To book David Nour for your next event, visit his profile: https://premierespeakers.com/david-nour

David is the author of multiple books including Relationship Economics: Transform Your Most Valuable Business Contacts Into Personal and Professional Success and Co-Create: How Your Business Will Profit from Innovative and Strategic Collaboration. To order copies in bulk for your event, please visit BulkBooks.com.

Like thought leader interviews? Check out Peter Sheahan (Matter, and FL!P), Tony Seba (Clean Disruption of Energy and Transportation), and Susan Cain (Quiet: The Power of Introverts).

Beyond Speaking Podcast host and president of Premiere Speakers Bureau, Brian Lord has conducted hundreds of interviews with the world's top speakers. The Beyond Speaking podcast is designed to dig deeper and reveal the stories behind these people to give you greater insights you can use.


Full podcast transcript:

Brian Lord: You have a pretty cool accent. Are you from Atlanta originally?

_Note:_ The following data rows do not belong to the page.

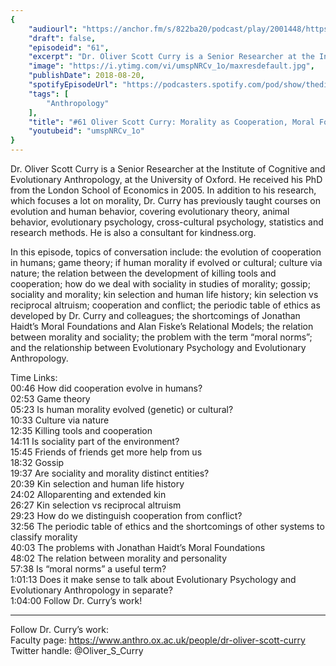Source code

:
 ```yaml
---
{
	"audiourl": "https://anchor.fm/s/822ba20/podcast/play/2001448/https%3A%2F%2Fd3ctxlq1ktw2nl.cloudfront.net%2Fproduction%2F2018-11-29%2F7681122-44100-2-6db7c7c746c3.mp3",
	"draft": false,
	"episodeid": "61",
	"excerpt": "Dr. Oliver Scott Curry is a Senior Researcher at the Institute of Cognitive and Evolutionary Anthropology, at the University of Oxford. He received his PhD from the London School of Economics in 2005. In addition to his research, which focuses a lot on morality, Dr. Curry has previously taught courses on evolution and human behavior, covering evolutionary theory, animal behavior, evolutionary psychology, cross-cultural psychology, statistics and research methods. He is also a consultant for kindness.org.",
	"image": "https://i.ytimg.com/vi/umspNRCv_1o/maxresdefault.jpg",
	"publishDate": 2018-08-20,
	"spotifyEpisodeUrl": "https://podcasters.spotify.com/pod/show/thedissenter/episodes/61-Oliver-Scott-Curry-Morality-as-Cooperation--Moral-Foundations-e2rj38",
	"tags": [
		"Anthropology"
	],
	"title": "#61 Oliver Scott Curry: Morality as Cooperation, Moral Foundations",
	"youtubeid": "umspNRCv_1o"
}
---
```

Dr. Oliver Scott Curry is a Senior Researcher at the Institute of Cognitive and Evolutionary Anthropology, at the University of Oxford. He received his PhD from the London School of Economics in 2005. In addition to his research, which focuses a lot on morality, Dr. Curry has previously taught courses on evolution and human behavior, covering evolutionary theory, animal behavior, evolutionary psychology, cross-cultural psychology, statistics and research methods. He is also a consultant for kindness.org.

In this episode, topics of conversation include: the evolution of cooperation in humans; game theory; if human morality if evolved or cultural; culture via nature; the relation between the development of killing tools and cooperation; how do we deal with sociality in studies of morality; gossip; sociality and morality; kin selection and human life history; kin selection vs reciprocal altruism; cooperation and conflict; the periodic table of ethics as developed by Dr. Curry and colleagues; the shortcomings of Jonathan Haidt’s Moral Foundations and Alan Fiske’s Relational Models; the relation between morality and sociality; the problem with the term “moral norms”; and the relationship between Evolutionary Psychology and Evolutionary Anthropology. 

Time Links:  
<time>00:46</time> How did cooperation evolve in humans?  
<time>02:53</time> Game theory    
<time>05:23</time> Is human morality evolved (genetic) or cultural?   
<time>10:33</time> Culture via nature   
<time>12:35</time> Killing tools and cooperation    
<time>14:11</time> Is sociality part of the environment?    
<time>15:45</time> Friends of friends get more help from us    
<time>18:32</time> Gossip    
<time>19:37</time> Are sociality and morality distinct entities?    
<time>20:39</time> Kin selection and human life history  
<time>24:02</time> Alloparenting and extended kin  
<time>26:27</time> Kin selection vs reciprocal altruism  
<time>29:23</time> How do we distinguish cooperation from conflict?  
<time>32:56</time> The periodic table of ethics and the shortcomings of other systems to classify morality  
<time>40:03</time> The problems with Jonathan Haidt’s Moral Foundations  
<time>48:02</time> The relation between morality and personality  
<time>57:38</time> Is “moral norms” a useful term?  
<time>1:01:13</time> Does it make sense to talk about Evolutionary Psychology and Evolutionary Anthropology in separate?  
<time>1:04:00</time> Follow Dr. Curry’s work!

---

Follow Dr. Curry’s work:  
Faculty page: https://www.anthro.ox.ac.uk/people/dr-oliver-scott-curry  
Twitter handle: @Oliver_S_Curry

David Nour: Actually, I was born in Iran. I came on May 23, 1981. Fun fact: with a suitcase, 100 bucks, didn't know anybody and didn't speak a word of English. I landed at JFK with a badge around my neck that read "put this kid on an Eastern Airlines flight to Atlanta" and I came here to go to school. I lived with an uncle that I hadn't seen since birth, and the first couple of years were really tough because I had English tutors and did well in math and science, but I failed my first history exam because I couldn't understand what I was being asked.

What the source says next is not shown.